До и во время - Владимир Шаров
Шрифт:
Интервал:
Закладка:
Я ухватился за этих людей, стал о них думать, стал хотеть их сохранить, когда понял, что я так же оставлен и Богом и людьми, как они, и просто не мог больше быть один. Только когда Бог уравнял нас в одиночестве и брошенности, только когда Он свел меня вниз, к ним, я про них вспомнил и сказал, что они мои братья. Но и тогда братьями их не чувствовал, только умом это понимал, а так считал себя выше, долго пытался и писать их тоже как бы сверху, хотя Господь и поставил нас вровень. Я говорил себе, что я старший среди равных, что я — как старший брат: отец умер и я в семье, роде заступаю на его место. Я, конечно же, был не готов смешаться с ними, только хотел, как поводырь, повести их к свету, чтобы Бог их увидел и пожалел. То есть я думал, что я один знаю, где свет, один знаю, что Бог есть.
Собственно говоря, во мне тогда так многое поменялось, что я уже не понимал и не помнил, почему раньше я не видел, что новый «Синодик» и есть моя работа, то, для чего я сюда попал, может быть, то, ради чего я вообще существовал на свете. А мои прежние поминальные списки — только подготовка, только репетиция, ученичество. И еще: мне сразу открылось, что будет дальше, моя роль, что мне дано, вернее, что позволено будет сделать и что из этого может произойти, я вообще вдруг очень отчетливо увидел весь путь; только не знал, смогу я хоть кого-нибудь исцелить или нет. Но следствия того и другого были мне ясны. Я видел все очень холодно и ясно: это как в поздний осенний день, когда уже нет листьев, все прозрачно и голо, скоро зима, снег; тепла, бабьего лета больше не будет, оно в прошлом, видно очень-очень далеко, нет ни иллюзий, ни надежд — только смирение, потому что ничего не изменить.

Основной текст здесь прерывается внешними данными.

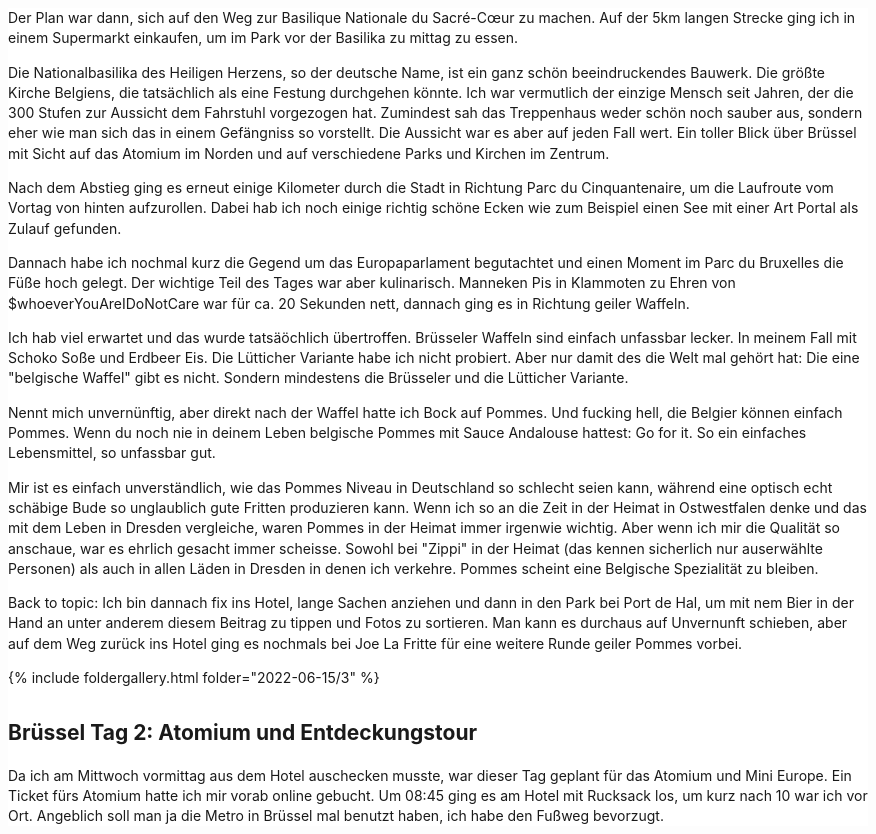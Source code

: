Der Plan war dann, sich auf den Weg zur Basilique Nationale du Sacré-Cœur zu machen.
Auf der 5km langen Strecke ging ich in einem Supermarkt einkaufen, um im Park vor der Basilika zu mittag zu essen. 

Die Nationalbasilika des Heiligen Herzens, so der deutsche Name, ist ein ganz schön beeindruckendes Bauwerk. 
Die größte Kirche Belgiens, die tatsächlich als eine Festung durchgehen könnte.
Ich war vermutlich der einzige Mensch seit Jahren, der die 300 Stufen zur Aussicht dem Fahrstuhl vorgezogen hat.
Zumindest sah das Treppenhaus weder schön noch sauber aus, sondern eher wie man sich das in einem Gefängniss so vorstellt.
Die Aussicht war es aber auf jeden Fall wert.
Ein toller Blick über Brüssel mit Sicht auf das Atomium im Norden und auf verschiedene Parks und Kirchen im Zentrum. 

Nach dem Abstieg ging es erneut einige Kilometer durch die Stadt in Richtung Parc du Cinquantenaire, um die Laufroute vom Vortag von hinten aufzurollen. 
Dabei hab ich noch einige richtig schöne Ecken wie zum Beispiel einen See mit einer Art Portal als Zulauf gefunden.

Dannach habe ich nochmal kurz die Gegend um das Europaparlament begutachtet und einen Moment im Parc du Bruxelles die Füße hoch gelegt.
Der wichtige Teil des Tages war aber kulinarisch.
Manneken Pis in Klammoten zu Ehren von $whoeverYouAreIDoNotCare war für ca. 20 Sekunden nett, dannach ging es in Richtung geiler Waffeln.

Ich hab viel erwartet und das wurde tatsäöchlich übertroffen. 
Brüsseler Waffeln sind einfach unfassbar lecker.
In meinem Fall mit Schoko Soße und Erdbeer Eis.
Die Lütticher Variante habe ich nicht probiert.
Aber nur damit des die Welt mal gehört hat: Die eine "belgische Waffel" gibt es nicht.
Sondern mindestens die Brüsseler und die Lütticher Variante.
 
Nennt mich unvernünftig, aber direkt nach der Waffel hatte ich Bock auf Pommes.
Und fucking hell, die Belgier können einfach Pommes.
Wenn du noch nie in deinem Leben belgische Pommes mit Sauce Andalouse hattest: Go for it. 
So ein einfaches Lebensmittel, so unfassbar gut.

Mir ist es einfach unverständlich, wie das Pommes Niveau in Deutschland so schlecht seien kann, während eine optisch echt schäbige Bude so unglaublich gute Fritten produzieren kann.
Wenn ich so an die Zeit in der Heimat in Ostwestfalen denke und das mit dem Leben in Dresden vergleiche, waren Pommes in der Heimat immer irgenwie wichtig.
Aber wenn ich mir die Qualität so anschaue, war es ehrlich gesacht immer scheisse. 
Sowohl bei "Zippi" in der Heimat (das kennen sicherlich nur auserwählte Personen) als auch in allen Läden in Dresden in denen ich verkehre.
Pommes scheint eine Belgische Spezialität zu bleiben. 

Back to topic:
Ich bin dannach fix ins Hotel, lange Sachen anziehen und dann in den Park bei Port de Hal, um mit nem Bier in der Hand an unter anderem diesem Beitrag zu tippen und Fotos zu sortieren.
Man kann es durchaus auf Unvernunft schieben, aber auf dem Weg zurück ins Hotel ging es nochmals bei Joe La Fritte für eine weitere Runde geiler Pommes vorbei.

{% include foldergallery.html folder="2022-06-15/3" %}
## Brüssel Tag 2: Atomium und Entdeckungstour
Da ich am Mittwoch vormittag aus dem Hotel auschecken musste, war dieser Tag geplant für das Atomium und Mini Europe.
Ein Ticket fürs Atomium hatte ich mir vorab online gebucht.
Um 08:45 ging es am Hotel mit Rucksack los, um kurz nach 10 war ich vor Ort.
Angeblich soll man ja die Metro in Brüssel mal benutzt haben, ich habe den Fußweg bevorzugt.

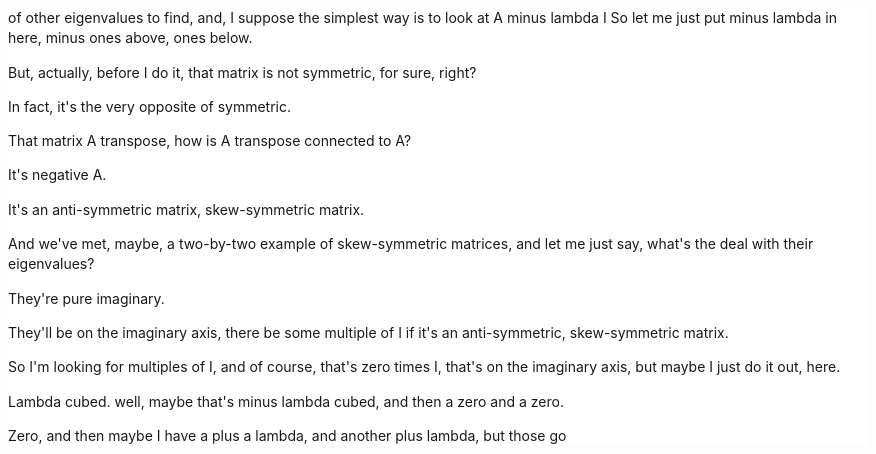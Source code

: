   <span m="448290">of</span> <span m="448410">other</span> <span m="448680">eigenvalues</span>
  <span m="449440">to</span> <span m="449560">find,</span> <span m="450000">and,</span>
  <span m="450380">I</span> <span m="450730">suppose</span> <span m="451410">the</span>
  <span m="451820">simplest</span> <span m="452500">way</span> <span m="452980">is</span>
  <span m="453430">to</span> <span m="454030">look</span> <span m="454440">at</span>
  <span m="454670">A</span> <span m="454900">minus</span> <span m="455360">lambda</span>
  <span m="455780">I</span> <span m="456480">So</span> <span m="456830">let</span>
  <span m="456940">me</span> <span m="457060">just</span> <span m="457360">put</span>
  <span m="457610">minus</span> <span m="458020">lambda</span> <span m="458500">in</span>
  <span m="458720">here,</span> <span m="460350">minus</span> <span m="462210">ones</span>
  <span m="462720">above,</span> <span m="463720">ones</span> <span m="464580">below.</span></p><p><span
  m="465520">But,</span> <span m="466060">actually,</span> <span m="466980">before</span>
  <span m="467420">I</span> <span m="467660">do</span> <span m="467940">it,</span>
  <span m="470690">that</span> <span m="471010">matrix</span> <span m="471430">is</span>
  <span m="471570">not</span> <span m="471840">symmetric,</span> <span m="472370">for</span>
  <span m="472540">sure,</span> <span m="472850">right?</span></p><p><span m="473910">In</span>
  <span m="474030">fact,</span> <span m="474310">it's</span> <span m="474460">the</span>
  <span m="474580">very</span> <span m="474900">opposite</span> <span m="475410">of</span>
  <span m="475520">symmetric.</span></p><p><span m="477220">That</span> <span m="477500">matrix</span>
  <span m="478010">A</span> <span m="478230">transpose,</span> <span m="479100">how</span>
  <span m="479310">is</span> <span m="479450">A</span> <span m="479620">transpose</span>
  <span m="480370">connected</span> <span m="481000">to</span> <span m="481140">A?</span></p><p><span
  m="482420">It's</span> <span m="482630">negative</span> <span m="483200">A.</span></p><p><span
  m="484020">It's</span> <span m="484170">an</span> <span m="484300">anti-symmetric</span>
  <span m="485350">matrix,</span> <span m="485930">skew-symmetric</span> <span m="486880">matrix.</span></p><p><span
  m="487890">And</span> <span m="488080">we've</span> <span m="488280">met,</span>
  <span m="489100">maybe,</span> <span m="489690">a</span> <span m="489790">two-by-two</span>
  <span m="490400">example</span> <span m="491230">of</span> <span m="491440">skew-symmetric</span>
  <span m="492310">matrices,</span> <span m="493310">and</span> <span m="494110">let</span>
  <span m="494370">me</span> <span m="494470">just</span> <span m="494770">say,</span>
  <span m="495070">what's</span> <span m="495460">the</span> <span m="495570">deal</span>
  <span m="495840">with</span> <span m="496000">their</span> <span m="496280">eigenvalues?</span></p><p><span
  m="497740">They're</span> <span m="497920">pure</span> <span m="498260">imaginary.</span></p><p><span
  m="501400">They'll</span> <span m="501590">be</span> <span m="501840">on</span>
  <span m="502240">the</span> <span m="502380">imaginary</span> <span m="503090">axis,</span>
  <span m="503440">there</span> <span m="503570">be</span> <span m="503710">some</span>
  <span m="503970">multiple</span> <span m="504390">of</span> <span m="504500">I</span>
  <span m="505510">if</span> <span m="506570">it's</span> <span m="506710">an</span>
  <span m="506830">anti-symmetric,</span> <span m="508130">skew-symmetric</span> <span
  m="508650">matrix.</span></p><p><span m="509090">So</span> <span m="509160">I'm</span>
  <span m="509390">looking</span> <span m="509900">for</span> <span m="510390">multiples</span>
  <span m="511000">of</span> <span m="511120">I,</span> <span m="511360">and</span>
  <span m="511490">of</span> <span m="511570">course,</span> <span m="512179">that's</span>
  <span m="512710">zero</span> <span m="513070">times</span> <span m="513510">I,</span>
  <span m="513730">that's</span> <span m="514480">on</span> <span m="514650">the</span>
  <span m="514750">imaginary</span> <span m="515350">axis,</span> <span m="516000">but</span>
  <span m="516380">maybe</span> <span m="516690">I</span> <span m="516799">just</span>
  <span m="517169">do</span> <span m="517390">it</span> <span m="517480">out,</span>
  <span m="517760">here.</span></p><p><span m="518350">Lambda</span> <span m="518809">cubed.</span>
  <span m="519740">well,</span> <span m="520200">maybe</span> <span m="520559">that's</span>
  <span m="520750">minus</span> <span m="521210">lambda</span> <span m="521640">cubed,</span>
  <span m="522600">and</span> <span m="522750">then</span> <span m="522880">a</span>
  <span m="522950">zero</span> <span m="523500">and</span> <span m="523590">a</span>
  <span m="523650">zero.</span></p><p><span m="524480">Zero,</span> <span m="525370">and</span>
  <span m="525720">then</span> <span m="525910">maybe</span> <span m="526170">I</span>
  <span m="526280">have</span> <span m="526520">a</span> <span m="526600">plus</span>
  <span m="526960">a</span> <span m="527050">lambda,</span> <span m="527870">and</span>
  <span m="528090">another</span> <span m="529340">plus</span> <span m="530310">lambda,</span>
  <span m="530870">but</span> <span m="531050">those</span> <span m="531380">go</span>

Мне кажется, что мой тогдашний взгляд на мир был близок к тому, как смотрит на него Господь. Он почти до безнадежности отдалился от созданного Им человеческого рода и теперь часто думал о нем целиком, от начала и до конца. К человеку Он охладел, ушла любовь, тепло, которые долго, очень долго мешали Ему нас разглядеть. Он очень нас любил, все мы были Его детьми, детьми Божьими, и Он нас прощал, был к нам добр, нежен, главное, снисходителен, Он долго умел себя убедить, что мы все еще дети и какой же может быть спрос с детей. Теперь это ушло, Он устал от нас, понял, что мы взрослые и ничего не исправишь. Взгляд Его на нас все больше повторял взгляд врачей, мы стали для Него разновидностями болезней, как бы паноптикумом, собранием самых разных отклонений, нарушений, уродств.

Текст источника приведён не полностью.